United States District Court, D. Nevada

January 27, 2015

JUAN M. ALCARAZ, Petitioner,
v.
BRIAN WILLIAMS, et al., Respondents.

ORDER

JAMES C. MAHAN, District Judge.

This is a pro se petition for a writ of habeas corpus filed pursuant to 28 U.S.C. § 2254, by a Nevada state prisoner. This matter comes before the court on respondents' motion to dismiss the petition. (ECF No. 10).

I. Procedural History

Petitioner was convicted, pursuant to a jury verdict, of second degree murder with the use of a deadly weapon and carrying a concealed firearm. (Exhibit 25).[1] The judgment of conviction, filed on December 7, 2006, in case number 05C214271, reflects that for the second degree murder conviction, petitioner was sentenced to life imprisonment with a minimum parole eligibility of ten years, plus an equal and consecutive term for the use of a deadly weapon. (Exhibit 30).[2] On the conviction for carrying a concealed weapon, petitioner was sentenced to 24 to 60 months imprisonment, with this count running consecutive to the second degree murder count. ( Id. ).

Petitioner appealed his judgment of conviction. (Exhibit 31). On direct appeal, petitioner asserted a claim challenging the sufficiency of the evidence for the second degree murder conviction. (Exhibit 44). Petitioner also asserted a claim of prosecutorial misconduct regarding the State's rebuttal closing argument. ( Id. ).
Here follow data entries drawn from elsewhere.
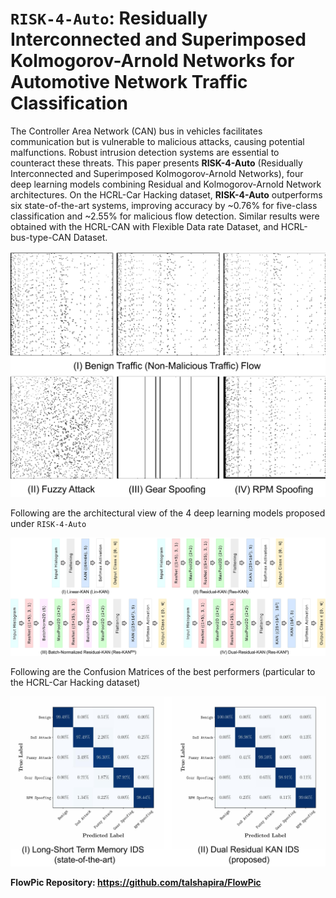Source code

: # `RISK-4-Auto`: Residually Interconnected and Superimposed Kolmogorov-Arnold Networks for Automotive Network Traffic Classification


The Controller Area Network (CAN) bus in vehicles facilitates communication but is vulnerable to malicious attacks, causing potential malfunctions. Robust intrusion detection systems are essential to counteract these threats. This paper presents **RISK-4-Auto** (Residually Interconnected and Superimposed Kolmogorov-Arnold Networks), four deep learning models combining Residual and Kolmogorov-Arnold Network architectures. On the HCRL-Car Hacking dataset, **RISK-4-Auto** outperforms six state-of-the-art systems, improving accuracy by ~0.76% for five-class classification and ~2.55% for malicious flow detection. Similar results were obtained with the HCRL-CAN with Flexible Data rate Dataset, and HCRL-bus-type-CAN Dataset. 



![Visual Representation of in-vehicle traffic characteristics for different network flows on the CAN bus](figs/data_instances.jpg)

Following are the architectural view of the 4 deep learning models proposed under `RISK-4-Auto`

![Proposed architectures for the traffic classification problem through visual representation.](figs/models.jpg)


Following are the Confusion Matrices of the best performers (particular to the HCRL-Car Hacking dataset)

![Confusion Matrix (Best) on `HCRL Car Hacking Dataset`](figs/cms.jpg)







**FlowPic Repository: https://github.com/talshapira/FlowPic**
On March 10, 2008, the Nevada Supreme Court affirmed petitioner's convictions. (Exhibit 47). Remittitur issued on April 4, 2008. (Exhibit 49).
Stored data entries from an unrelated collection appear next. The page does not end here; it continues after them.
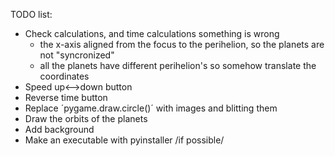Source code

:  TODO list:
 
 - Check calculations, and time calculations something is wrong
    - the x-axis aligned from the focus to the perihelion, so the planets are not "syncronized"
    - all the planets have different perihelion's so somehow translate the coordinates
 - Speed up<-->down button
 - Reverse time button
 - Replace ´pygame.draw.circle()´ with images and blitting them
 - Draw the orbits of the planets
 - Add background
 - Make an executable with pyinstaller /if possible/
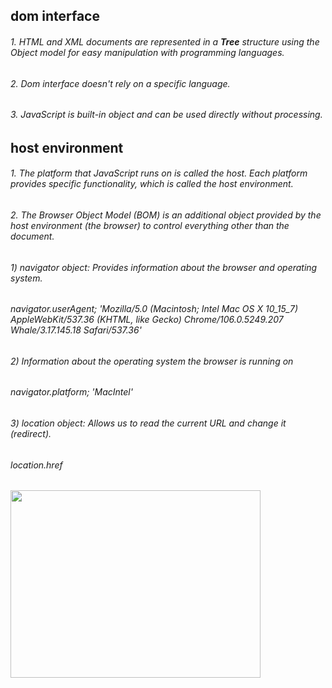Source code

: ## dom interface

###### 1. HTML and XML documents are represented in a **Tree** structure using the Object model for easy manipulation with programming languages.<br> 
###### 2. Dom interface doesn't rely on a specific language.<br> 
###### 3. JavaScript is built-in object and can be used directly without processing.<br> 


## host environment

###### 1. The platform that JavaScript runs on is called the host. Each platform provides specific functionality, which is called the host environment.
###### 2. The Browser Object Model (BOM) is an additional object provided by the host environment (the browser) to control everything other than the document.

###### 1) navigator object: Provides information about the browser and operating system.
######    navigator.userAgent; 'Mozilla/5.0 (Macintosh; Intel Mac OS X 10_15_7) AppleWebKit/537.36 (KHTML, like Gecko) Chrome/106.0.5249.207 Whale/3.17.145.18 Safari/537.36'<br> 
###### 2) Information about the operating system the browser is running on
######    navigator.platform; 'MacIntel'<br> 
###### 3) location object: Allows us to read the current URL and change it (redirect).
######    location.href<br> 

<img src="https://github.com/eileenjang/dom-basic/assets/82510378/1c754ad6-a25b-45c1-b0f4-a000d7c09ff6" width=400px height=300px>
On January 13, 2009, petitioner filed a pro se post-conviction habeas petition in the state district court, alleging several claims of ineffective assistance of trial and appellate counsel. (Exhibit 52). On February 23, 2009, the state district court denied the petition. (Exhibit 58). On April 8, 2010, the Nevada Supreme Court reversed the denial of the petition and remanded the case to the state district court. (Exhibit 67).

On remand, petitioner filed a counseled supplemental post-conviction habeas petition, alleging ineffective assistance of counsel and an equal protection violation. (Exhibit 71). A hearing on the supplemental petition was held in the state district court on May 20, 2011. (Exhibit 84). By written order filed June 23, 2011, the state district court denied the supplemental petition. (Exhibit 88).

Petitioner appealed the denial of his supplemental post-conviction habeas petition. (Exhibit 92). On appeal, petitioner raised the two claims alleged in the supplemental petition, and claimed that the state district court erred in denying the claims in the original pro se post-conviction petition. (Exhibit 102). On May 10, 2012, the Nevada Supreme Court affirmed the denial of the supplemental post-conviction habeas petition. (Exhibit 109). Remittitur issued on June 6, 2012. (Exhibit 111).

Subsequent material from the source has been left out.